Getting start with Structure sensor

This is a tutorial to guide you through the process of how to build an IOS application by making use of Structure sensor. Obtain coloured point cloud from the sensor.

Previous Articles:

Background Knowledge

Before we start coding, we need to understand what outputs are expected from out sensor, in other words, what does the sensor do. There is a great post named Accuracy and utility of the Structure Sensor for collecting 3D indoor information that illustrates how does Structure Sensor work in great details. Please take a look at it if you are interested. I will give you some necessary gists.

If the sensor is equipped on our iPad, there will be two cameras on it, the native RGB camera and an external Structure sensor. On a Structure sensor, there are Infra-Red (IR) projector and Infra-Red (IR) sensor on two sides respectively, like below:

When we do the measurement, Structure sensor will give us the depth information only like the graph below. In English, the IR projector will shoot a red light to an object, then the IR sensor will receive the reflection light. So that the depth will be measured by the angle of the reflection light.
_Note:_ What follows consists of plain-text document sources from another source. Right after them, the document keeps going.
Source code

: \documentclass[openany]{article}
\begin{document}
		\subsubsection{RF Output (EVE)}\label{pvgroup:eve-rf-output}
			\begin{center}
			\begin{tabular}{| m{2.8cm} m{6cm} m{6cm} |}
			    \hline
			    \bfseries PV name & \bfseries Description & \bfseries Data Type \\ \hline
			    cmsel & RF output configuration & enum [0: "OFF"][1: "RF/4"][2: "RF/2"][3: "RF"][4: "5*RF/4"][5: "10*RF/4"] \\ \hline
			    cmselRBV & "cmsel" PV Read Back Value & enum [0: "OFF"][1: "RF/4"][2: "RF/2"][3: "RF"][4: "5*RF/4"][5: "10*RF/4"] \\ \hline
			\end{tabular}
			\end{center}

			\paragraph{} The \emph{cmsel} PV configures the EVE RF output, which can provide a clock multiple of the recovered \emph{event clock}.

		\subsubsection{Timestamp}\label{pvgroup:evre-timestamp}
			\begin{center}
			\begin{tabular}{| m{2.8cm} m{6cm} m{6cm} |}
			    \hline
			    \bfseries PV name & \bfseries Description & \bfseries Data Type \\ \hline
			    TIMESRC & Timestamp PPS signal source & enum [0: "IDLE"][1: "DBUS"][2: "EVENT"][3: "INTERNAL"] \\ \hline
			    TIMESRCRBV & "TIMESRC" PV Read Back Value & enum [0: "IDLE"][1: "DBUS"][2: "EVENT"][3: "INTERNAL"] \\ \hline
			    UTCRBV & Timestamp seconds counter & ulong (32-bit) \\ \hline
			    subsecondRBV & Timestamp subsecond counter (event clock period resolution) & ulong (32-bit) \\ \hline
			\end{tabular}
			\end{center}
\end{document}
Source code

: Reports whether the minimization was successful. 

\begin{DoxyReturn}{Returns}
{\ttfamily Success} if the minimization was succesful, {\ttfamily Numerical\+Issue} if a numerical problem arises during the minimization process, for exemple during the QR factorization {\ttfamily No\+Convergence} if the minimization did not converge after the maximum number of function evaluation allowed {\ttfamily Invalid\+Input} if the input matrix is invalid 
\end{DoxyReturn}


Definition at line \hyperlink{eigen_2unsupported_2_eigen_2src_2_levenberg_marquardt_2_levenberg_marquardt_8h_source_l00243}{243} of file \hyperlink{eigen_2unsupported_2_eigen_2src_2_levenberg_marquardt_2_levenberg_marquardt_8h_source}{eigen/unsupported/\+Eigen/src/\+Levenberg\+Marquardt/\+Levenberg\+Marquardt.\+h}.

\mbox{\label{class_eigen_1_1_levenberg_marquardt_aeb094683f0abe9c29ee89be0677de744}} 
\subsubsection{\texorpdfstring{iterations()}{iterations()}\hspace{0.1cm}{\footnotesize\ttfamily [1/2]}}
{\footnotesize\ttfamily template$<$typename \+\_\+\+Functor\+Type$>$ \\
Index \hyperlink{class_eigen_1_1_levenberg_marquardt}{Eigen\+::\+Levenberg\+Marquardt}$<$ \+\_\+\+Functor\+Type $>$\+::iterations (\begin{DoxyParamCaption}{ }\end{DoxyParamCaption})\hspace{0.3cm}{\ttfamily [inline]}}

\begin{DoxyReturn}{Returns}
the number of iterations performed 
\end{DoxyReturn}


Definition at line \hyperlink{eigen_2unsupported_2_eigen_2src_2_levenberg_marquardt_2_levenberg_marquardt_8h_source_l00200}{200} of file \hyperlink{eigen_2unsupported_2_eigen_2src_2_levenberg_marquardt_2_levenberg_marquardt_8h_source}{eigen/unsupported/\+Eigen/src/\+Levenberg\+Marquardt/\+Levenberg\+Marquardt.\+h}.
Since the Structure sensor will provide depth data only, we will take advantages of Sensor Fusion technique to mix up the RGB data and depth data.

Figure 2 shows the geometry of converting disparity to depth when the target point (black dot in the figure) is projected at depth Z on a plane farther from the IR speckle pattern reference plane (green dot). The blue circle shows the location of the IR camera at a distance b = 65 mm from the IR projector, the red circle. The purple circle represents the iPad’s RGB camera, at a distance c = 6.5 mm from the IR camera (Occipital 2014Occipital. 2014. Inside the Structure Sensor By Occipital. Accessed May 10, 2016. [Google Scholar]), as allowed by the precision bracket accessory mounted on the iPad.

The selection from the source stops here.